>>>>

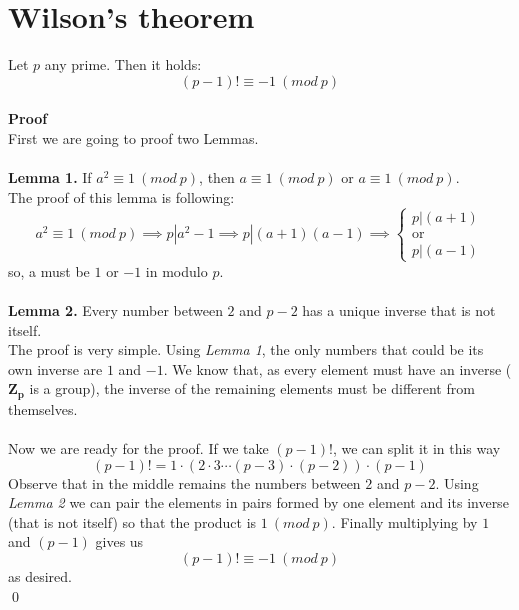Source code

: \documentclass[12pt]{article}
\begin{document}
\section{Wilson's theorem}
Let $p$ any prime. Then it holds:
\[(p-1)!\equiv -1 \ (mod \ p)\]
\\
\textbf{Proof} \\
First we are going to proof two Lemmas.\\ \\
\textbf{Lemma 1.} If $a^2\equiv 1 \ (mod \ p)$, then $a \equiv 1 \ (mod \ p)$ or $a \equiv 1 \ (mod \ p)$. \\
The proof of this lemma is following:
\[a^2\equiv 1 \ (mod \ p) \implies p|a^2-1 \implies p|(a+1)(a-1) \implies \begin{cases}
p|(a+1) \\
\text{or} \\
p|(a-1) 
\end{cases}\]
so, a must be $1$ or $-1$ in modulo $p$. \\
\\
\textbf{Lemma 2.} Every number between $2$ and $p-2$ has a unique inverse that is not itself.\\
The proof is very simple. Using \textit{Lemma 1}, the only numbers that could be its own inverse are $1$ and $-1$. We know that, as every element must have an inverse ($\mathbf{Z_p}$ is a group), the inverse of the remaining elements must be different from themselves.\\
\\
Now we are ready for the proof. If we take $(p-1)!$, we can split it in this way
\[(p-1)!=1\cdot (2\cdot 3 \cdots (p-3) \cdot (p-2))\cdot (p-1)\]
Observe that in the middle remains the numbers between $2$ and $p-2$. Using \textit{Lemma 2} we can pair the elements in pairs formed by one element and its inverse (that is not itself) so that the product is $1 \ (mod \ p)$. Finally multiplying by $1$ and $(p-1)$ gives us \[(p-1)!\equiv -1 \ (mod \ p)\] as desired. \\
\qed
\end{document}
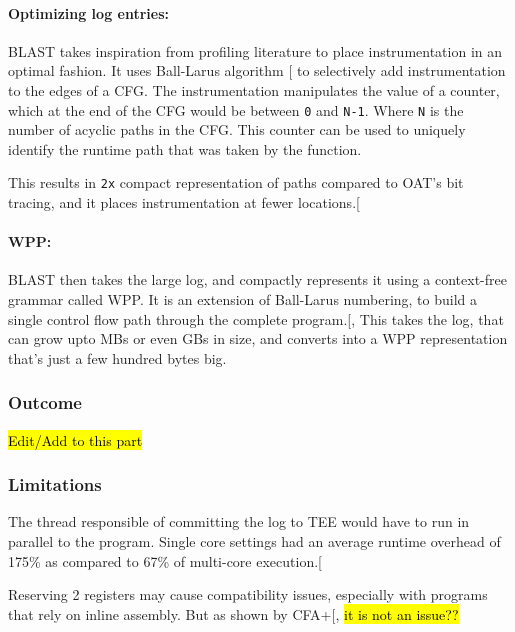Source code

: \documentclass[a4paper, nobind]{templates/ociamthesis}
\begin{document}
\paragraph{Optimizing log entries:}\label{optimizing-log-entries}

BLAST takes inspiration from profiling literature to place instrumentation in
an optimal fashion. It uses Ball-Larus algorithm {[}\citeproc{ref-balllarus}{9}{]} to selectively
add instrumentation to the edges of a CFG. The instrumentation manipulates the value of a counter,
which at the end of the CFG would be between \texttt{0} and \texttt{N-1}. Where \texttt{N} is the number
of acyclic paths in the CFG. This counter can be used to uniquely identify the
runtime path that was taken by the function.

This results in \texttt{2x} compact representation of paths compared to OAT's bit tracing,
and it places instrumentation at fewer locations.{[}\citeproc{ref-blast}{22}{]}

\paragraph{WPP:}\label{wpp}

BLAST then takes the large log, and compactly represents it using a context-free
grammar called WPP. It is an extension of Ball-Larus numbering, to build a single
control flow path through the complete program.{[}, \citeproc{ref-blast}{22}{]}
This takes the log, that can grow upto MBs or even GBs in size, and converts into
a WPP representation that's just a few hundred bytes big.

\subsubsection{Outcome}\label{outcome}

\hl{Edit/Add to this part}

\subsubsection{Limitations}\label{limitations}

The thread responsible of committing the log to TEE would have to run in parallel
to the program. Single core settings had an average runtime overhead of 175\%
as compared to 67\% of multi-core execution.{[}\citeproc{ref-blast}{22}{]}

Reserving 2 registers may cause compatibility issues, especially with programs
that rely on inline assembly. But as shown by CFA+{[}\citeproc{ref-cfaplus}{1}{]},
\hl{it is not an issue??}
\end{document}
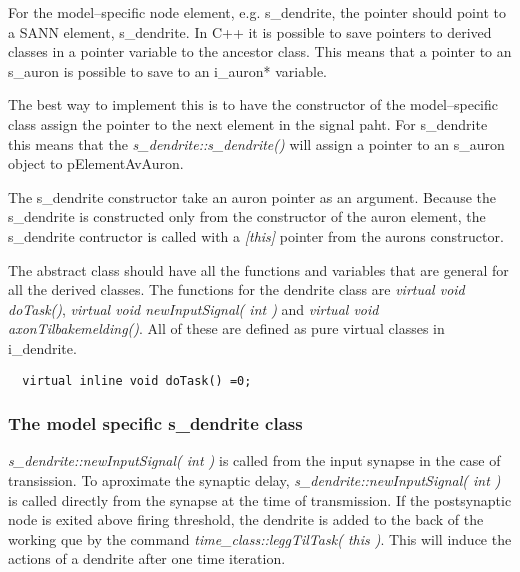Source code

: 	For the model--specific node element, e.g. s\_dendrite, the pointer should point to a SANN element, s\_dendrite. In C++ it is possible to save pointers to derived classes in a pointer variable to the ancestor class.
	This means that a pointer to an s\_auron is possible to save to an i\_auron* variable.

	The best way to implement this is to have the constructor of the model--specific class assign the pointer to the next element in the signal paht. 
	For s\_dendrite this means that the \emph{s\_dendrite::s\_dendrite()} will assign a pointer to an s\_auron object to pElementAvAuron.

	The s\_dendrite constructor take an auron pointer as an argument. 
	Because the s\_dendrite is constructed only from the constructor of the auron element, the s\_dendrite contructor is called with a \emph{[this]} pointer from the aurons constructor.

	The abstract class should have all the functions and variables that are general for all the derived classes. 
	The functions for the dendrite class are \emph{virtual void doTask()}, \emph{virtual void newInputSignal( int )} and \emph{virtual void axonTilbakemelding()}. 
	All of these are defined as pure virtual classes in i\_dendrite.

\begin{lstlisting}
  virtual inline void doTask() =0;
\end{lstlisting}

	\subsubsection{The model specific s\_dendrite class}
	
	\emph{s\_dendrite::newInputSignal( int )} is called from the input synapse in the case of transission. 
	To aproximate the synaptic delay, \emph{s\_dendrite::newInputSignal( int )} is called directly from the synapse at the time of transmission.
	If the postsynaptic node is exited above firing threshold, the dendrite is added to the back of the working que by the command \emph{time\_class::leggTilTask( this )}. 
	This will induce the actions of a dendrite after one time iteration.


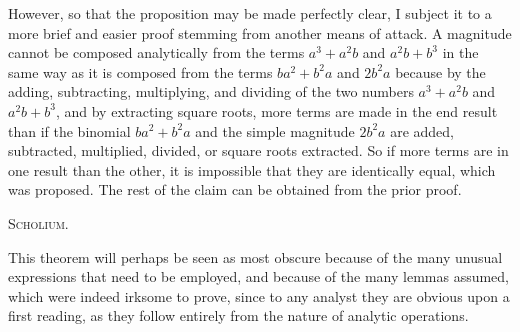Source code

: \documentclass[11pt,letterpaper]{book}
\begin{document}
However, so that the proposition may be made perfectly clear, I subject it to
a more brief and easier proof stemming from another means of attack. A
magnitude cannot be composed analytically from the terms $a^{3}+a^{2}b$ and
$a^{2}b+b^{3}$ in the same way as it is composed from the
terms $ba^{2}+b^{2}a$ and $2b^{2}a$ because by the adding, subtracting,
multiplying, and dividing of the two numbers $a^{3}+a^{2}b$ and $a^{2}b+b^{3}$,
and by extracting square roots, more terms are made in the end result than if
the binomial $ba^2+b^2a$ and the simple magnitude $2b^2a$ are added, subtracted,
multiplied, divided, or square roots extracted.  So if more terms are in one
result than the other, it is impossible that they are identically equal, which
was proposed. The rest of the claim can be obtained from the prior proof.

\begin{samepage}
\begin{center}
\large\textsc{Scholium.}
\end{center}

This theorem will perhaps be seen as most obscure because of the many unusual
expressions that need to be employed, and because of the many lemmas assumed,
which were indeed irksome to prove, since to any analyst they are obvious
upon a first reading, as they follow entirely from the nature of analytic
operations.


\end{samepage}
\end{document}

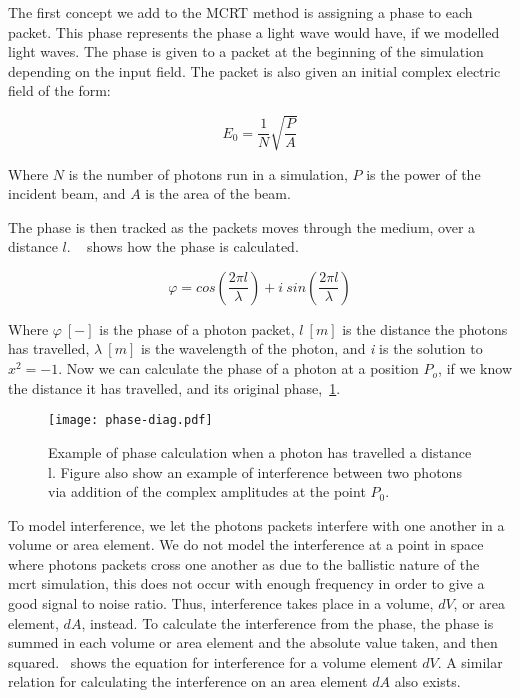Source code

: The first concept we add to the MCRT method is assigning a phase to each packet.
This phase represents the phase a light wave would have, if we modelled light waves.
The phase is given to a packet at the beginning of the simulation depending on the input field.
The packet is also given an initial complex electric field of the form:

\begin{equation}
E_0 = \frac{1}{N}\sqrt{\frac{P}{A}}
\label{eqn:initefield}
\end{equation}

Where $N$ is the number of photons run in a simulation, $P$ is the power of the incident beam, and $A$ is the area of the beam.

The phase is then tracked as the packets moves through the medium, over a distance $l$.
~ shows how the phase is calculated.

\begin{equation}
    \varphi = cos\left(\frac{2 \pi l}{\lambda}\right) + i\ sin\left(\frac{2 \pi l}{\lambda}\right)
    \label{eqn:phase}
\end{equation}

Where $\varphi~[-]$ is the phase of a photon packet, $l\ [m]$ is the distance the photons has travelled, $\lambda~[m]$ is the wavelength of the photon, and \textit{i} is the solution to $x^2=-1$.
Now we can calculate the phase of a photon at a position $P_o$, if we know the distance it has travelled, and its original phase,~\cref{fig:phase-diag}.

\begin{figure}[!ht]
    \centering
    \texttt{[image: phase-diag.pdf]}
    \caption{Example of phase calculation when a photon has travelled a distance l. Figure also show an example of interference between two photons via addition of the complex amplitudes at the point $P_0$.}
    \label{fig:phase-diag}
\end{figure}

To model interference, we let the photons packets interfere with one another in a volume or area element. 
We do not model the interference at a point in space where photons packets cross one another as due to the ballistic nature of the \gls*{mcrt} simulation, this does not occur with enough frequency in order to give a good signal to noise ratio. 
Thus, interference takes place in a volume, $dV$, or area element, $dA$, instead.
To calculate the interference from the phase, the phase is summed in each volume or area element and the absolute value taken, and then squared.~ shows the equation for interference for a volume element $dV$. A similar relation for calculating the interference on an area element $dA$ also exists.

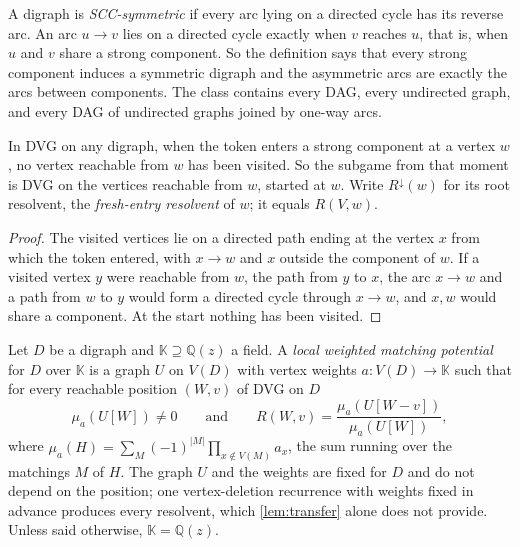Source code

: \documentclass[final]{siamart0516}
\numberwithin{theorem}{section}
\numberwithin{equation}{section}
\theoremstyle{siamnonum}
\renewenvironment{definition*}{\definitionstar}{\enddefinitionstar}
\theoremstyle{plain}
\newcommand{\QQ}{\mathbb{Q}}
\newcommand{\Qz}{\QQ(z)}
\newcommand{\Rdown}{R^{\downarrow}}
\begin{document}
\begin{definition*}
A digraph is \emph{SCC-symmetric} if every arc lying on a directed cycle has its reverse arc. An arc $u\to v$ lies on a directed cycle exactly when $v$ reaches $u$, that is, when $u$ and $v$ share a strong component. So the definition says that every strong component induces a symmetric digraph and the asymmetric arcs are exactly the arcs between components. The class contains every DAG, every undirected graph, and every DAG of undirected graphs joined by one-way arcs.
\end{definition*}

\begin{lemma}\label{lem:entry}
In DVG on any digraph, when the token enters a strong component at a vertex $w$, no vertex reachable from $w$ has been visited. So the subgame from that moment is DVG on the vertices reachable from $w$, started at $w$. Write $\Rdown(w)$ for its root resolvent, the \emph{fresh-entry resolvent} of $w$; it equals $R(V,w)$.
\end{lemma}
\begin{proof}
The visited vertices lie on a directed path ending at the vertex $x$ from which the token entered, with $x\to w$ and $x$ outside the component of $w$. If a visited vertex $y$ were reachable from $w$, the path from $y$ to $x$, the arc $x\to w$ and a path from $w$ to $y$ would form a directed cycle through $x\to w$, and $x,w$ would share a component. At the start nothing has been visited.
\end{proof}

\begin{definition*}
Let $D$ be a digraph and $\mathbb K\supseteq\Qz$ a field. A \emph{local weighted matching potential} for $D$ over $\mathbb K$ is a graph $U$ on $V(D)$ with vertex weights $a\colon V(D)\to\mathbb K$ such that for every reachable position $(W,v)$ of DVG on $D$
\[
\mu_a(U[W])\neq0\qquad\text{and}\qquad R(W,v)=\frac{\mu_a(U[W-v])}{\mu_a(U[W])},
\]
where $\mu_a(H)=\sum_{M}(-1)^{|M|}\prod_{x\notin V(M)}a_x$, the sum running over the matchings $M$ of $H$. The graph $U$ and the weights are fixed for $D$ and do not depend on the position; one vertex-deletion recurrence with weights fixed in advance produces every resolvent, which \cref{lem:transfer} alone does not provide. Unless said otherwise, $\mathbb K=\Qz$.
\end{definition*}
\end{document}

<<<<

Each line in the entries above that includes the string "inline" should be extracted.

that rely on inline assembly. But as shown by CFA+{[}\citeproc{ref-cfaplus}{1}{]},
  virtual inline void doTask() =0;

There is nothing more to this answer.